The scars of Nazi brutality are deep rooted in the conscious of many European nations but Albania’s positive contributions are remarkable if unknown.

A nation of under a million citizens managed to save almost all of its 200 native Jews whilst absorbing 400 from Germany and Austria. After the war, almost 2,000 Jews made Albania their new home.

Michael Berenbaum, a former project director of the United States Holocaust Museum, told the New York Times: “Albania was one of the only European countries that had more Jews at the end of the war than at the beginning of the war.”

So why did Albania resist the Final Solution when others capitulated? A mixture of faith and culture inspired ordinary Albanians to take great personal risk by passing off Jews as family members.

Between 1938 and 1945, the religious make-up of Albania was overwhelmingly Muslim (70 per cent), the other main religious groups were Orthodox or Catholic. Interfaith relations transcended cultural and political norms.

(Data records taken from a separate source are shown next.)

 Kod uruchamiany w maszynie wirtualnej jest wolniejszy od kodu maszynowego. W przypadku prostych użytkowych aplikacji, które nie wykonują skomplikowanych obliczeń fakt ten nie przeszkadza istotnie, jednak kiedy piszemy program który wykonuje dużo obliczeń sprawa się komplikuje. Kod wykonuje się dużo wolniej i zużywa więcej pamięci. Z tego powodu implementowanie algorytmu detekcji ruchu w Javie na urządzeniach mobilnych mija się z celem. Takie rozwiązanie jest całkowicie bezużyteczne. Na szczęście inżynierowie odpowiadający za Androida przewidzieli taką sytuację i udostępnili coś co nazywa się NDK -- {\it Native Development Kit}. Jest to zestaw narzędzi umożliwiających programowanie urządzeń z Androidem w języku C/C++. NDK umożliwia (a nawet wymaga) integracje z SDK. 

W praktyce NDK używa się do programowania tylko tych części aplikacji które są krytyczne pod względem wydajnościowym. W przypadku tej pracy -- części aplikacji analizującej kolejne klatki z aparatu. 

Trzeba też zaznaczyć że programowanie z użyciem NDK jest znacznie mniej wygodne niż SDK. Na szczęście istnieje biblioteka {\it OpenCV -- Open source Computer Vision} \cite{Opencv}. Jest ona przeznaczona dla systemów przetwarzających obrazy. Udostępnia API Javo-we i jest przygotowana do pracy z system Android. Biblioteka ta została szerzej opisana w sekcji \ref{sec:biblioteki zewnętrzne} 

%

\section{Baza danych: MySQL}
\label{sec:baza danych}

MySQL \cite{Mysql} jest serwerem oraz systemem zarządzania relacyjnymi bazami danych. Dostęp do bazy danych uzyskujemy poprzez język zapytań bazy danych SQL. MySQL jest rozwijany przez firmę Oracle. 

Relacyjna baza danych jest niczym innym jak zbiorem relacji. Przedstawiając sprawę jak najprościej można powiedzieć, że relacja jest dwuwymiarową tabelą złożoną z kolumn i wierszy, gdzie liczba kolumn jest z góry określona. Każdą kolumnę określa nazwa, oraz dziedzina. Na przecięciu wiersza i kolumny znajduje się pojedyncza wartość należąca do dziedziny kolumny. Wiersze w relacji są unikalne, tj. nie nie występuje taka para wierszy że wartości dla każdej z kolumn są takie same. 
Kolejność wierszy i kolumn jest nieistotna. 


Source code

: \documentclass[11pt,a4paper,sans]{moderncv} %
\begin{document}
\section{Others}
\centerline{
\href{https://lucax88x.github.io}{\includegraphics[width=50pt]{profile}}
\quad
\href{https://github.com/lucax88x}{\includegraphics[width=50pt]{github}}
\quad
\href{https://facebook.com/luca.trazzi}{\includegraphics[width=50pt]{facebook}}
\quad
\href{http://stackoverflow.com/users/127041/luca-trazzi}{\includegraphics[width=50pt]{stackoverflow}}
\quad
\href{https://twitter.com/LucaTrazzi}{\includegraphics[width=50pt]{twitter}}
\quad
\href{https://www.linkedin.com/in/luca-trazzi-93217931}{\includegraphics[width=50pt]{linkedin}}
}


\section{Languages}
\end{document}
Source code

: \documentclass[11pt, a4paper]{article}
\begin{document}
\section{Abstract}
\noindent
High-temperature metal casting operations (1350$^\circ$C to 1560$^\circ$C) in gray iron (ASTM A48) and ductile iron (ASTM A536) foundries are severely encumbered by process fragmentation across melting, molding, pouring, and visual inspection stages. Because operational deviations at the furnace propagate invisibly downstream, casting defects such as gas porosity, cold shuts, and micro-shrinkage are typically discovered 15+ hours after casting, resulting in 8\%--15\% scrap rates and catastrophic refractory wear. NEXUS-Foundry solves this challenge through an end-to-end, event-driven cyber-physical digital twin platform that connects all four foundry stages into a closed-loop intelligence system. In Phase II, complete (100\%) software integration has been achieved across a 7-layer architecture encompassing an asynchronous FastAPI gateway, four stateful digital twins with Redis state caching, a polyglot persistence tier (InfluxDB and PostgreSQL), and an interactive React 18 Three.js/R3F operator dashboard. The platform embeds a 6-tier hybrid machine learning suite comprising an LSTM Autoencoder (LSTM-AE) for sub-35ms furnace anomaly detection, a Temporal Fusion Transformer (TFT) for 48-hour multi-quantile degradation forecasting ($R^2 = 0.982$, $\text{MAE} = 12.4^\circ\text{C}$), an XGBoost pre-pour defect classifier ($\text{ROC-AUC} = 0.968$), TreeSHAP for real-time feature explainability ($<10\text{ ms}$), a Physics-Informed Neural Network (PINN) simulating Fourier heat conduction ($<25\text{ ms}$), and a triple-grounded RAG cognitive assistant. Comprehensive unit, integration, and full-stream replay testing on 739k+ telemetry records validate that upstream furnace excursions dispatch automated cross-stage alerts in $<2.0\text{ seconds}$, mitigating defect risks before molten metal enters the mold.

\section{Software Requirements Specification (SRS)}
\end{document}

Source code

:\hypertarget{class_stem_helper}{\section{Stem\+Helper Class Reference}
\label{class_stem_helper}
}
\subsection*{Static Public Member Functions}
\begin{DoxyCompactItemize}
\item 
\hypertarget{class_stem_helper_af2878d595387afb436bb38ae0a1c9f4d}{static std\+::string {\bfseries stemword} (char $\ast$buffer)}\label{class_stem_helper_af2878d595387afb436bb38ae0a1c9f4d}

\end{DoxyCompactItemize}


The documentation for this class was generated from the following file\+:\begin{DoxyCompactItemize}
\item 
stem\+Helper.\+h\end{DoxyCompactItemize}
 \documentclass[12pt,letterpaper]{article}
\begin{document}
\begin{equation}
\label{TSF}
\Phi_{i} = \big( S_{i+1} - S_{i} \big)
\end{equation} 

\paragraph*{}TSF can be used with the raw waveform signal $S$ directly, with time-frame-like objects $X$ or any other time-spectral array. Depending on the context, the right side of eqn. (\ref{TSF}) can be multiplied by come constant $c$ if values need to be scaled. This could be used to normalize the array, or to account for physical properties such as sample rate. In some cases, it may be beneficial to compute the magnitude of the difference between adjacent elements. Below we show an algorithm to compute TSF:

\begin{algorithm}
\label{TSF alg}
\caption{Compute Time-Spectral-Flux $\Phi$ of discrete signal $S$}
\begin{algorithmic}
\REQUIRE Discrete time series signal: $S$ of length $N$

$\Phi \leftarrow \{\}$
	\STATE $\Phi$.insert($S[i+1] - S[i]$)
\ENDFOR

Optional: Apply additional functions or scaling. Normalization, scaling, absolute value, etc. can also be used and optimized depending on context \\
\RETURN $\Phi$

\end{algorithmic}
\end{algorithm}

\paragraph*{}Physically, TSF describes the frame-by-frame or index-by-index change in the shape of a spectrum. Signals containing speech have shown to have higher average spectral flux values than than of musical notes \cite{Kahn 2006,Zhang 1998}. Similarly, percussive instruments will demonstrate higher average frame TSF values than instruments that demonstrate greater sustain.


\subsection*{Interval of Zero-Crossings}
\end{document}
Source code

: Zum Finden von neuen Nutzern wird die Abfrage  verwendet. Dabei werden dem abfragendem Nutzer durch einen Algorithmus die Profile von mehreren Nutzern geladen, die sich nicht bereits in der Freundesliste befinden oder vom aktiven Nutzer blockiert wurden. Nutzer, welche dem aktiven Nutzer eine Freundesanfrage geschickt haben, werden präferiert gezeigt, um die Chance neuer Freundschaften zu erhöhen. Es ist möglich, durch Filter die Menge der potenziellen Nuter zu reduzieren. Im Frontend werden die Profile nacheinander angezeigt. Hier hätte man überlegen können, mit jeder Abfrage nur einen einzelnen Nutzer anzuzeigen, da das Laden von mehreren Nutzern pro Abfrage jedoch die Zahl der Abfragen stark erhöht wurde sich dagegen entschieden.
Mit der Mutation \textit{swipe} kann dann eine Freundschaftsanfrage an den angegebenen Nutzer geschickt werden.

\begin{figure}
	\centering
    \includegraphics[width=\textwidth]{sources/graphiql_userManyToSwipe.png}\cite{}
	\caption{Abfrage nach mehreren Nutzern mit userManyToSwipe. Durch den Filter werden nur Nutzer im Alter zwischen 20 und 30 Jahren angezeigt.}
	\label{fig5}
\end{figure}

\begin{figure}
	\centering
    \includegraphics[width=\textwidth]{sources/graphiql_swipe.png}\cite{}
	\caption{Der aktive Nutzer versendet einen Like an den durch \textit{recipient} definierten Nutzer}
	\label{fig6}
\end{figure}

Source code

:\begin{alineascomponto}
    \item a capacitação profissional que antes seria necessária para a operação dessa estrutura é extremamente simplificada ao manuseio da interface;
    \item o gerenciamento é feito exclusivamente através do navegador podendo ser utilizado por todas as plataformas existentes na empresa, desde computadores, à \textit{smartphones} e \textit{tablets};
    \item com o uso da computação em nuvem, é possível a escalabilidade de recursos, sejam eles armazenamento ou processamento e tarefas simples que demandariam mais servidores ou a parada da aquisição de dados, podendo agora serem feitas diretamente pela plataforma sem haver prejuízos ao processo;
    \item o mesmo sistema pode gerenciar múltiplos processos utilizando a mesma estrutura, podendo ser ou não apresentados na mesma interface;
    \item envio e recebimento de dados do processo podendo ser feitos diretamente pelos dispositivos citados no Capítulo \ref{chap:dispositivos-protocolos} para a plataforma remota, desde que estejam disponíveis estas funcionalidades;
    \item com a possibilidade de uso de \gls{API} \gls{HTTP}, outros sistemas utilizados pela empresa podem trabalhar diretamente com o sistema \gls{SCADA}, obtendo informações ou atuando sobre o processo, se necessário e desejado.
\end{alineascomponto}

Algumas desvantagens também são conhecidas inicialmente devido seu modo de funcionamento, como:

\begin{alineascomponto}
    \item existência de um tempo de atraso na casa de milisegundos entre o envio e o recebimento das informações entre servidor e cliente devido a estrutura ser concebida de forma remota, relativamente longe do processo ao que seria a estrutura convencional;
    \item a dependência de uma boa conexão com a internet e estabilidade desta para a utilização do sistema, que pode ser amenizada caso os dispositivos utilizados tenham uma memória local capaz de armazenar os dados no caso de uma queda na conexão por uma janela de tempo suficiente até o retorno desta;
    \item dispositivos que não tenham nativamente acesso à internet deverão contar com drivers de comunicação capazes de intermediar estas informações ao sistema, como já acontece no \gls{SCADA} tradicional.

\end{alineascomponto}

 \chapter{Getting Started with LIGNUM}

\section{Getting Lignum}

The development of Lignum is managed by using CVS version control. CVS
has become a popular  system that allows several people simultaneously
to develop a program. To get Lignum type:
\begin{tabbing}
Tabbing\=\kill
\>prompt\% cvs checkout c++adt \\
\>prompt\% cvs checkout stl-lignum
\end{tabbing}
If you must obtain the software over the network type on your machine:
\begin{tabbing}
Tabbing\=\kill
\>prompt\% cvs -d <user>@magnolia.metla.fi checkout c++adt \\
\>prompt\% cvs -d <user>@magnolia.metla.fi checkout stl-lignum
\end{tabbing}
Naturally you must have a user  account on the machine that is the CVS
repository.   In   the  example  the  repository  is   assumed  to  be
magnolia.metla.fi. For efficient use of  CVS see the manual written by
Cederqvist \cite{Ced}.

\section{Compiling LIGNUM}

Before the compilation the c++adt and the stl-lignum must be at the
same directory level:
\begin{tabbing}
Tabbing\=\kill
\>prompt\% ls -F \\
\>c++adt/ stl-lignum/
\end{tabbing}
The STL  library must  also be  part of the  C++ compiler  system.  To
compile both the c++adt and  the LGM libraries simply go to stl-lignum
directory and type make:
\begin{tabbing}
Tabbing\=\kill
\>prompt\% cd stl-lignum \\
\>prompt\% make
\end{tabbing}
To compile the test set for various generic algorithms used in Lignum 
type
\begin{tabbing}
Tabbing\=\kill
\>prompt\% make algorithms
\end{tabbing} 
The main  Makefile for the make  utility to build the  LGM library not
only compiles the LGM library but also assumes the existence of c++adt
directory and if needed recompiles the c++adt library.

A tenet of Islam, which promotes the idea that saving a life is a sacred act, fused with the cultural norm of “besa” encouraged Albanians to offer sanctuary and safe passage to anyone in need of protection. For in Albania, a promise is worth more than simple platitudes. Failure to meet the promise of protection invites shame and a loss of honour.

Italy, then Germany took turns during the war to occupy Albania, and impose restrictions among the Jewish population. In 1943, the Nazis requested a list of all Jews living in the country, but the Albanian government refused, in an effort to secure their safety.

One remarkable example of individual Albanian resistance happened in the city of Vlora. The Nazis drew up a list of Jews in the city and planned mass arrests. But many ordinary Albanians left their homes with a song in their voice and the rhythm of dance in their feet in symbolic defiance. A defiance that convinced the German army to leave the city of Vlora without a single arrest made.

The story of Albanian resistance is all the more remarkable as the Final Solution claimed the lives of 90 per cent of Poland’s 3.3m Jews, 88 per cent of Germany’s 840,000 Jews and around 80 per cent of the Netherland’s 140,000 Jews.

Yad Vashem, Israel’s official Holocaust museum, counts 69 Albanians among its Righteous Among Nations (a number that only reflects the known cases not the actual number of rescuers). It took the collapse of Albania’s repressive Communist government for others to learn of this war-time heroism.

In 2013, a joint project between Faith Matters and the Board of Deputies of British Jews, highlighted the role Muslims played in saving the lives of Jews during the Second World War.

At a time when relations between Jews and Muslims in the UK feel fractured, finding commonality in the stories of heroism in times of war, will help bridge the divide between faiths at a time of rising counter narratives.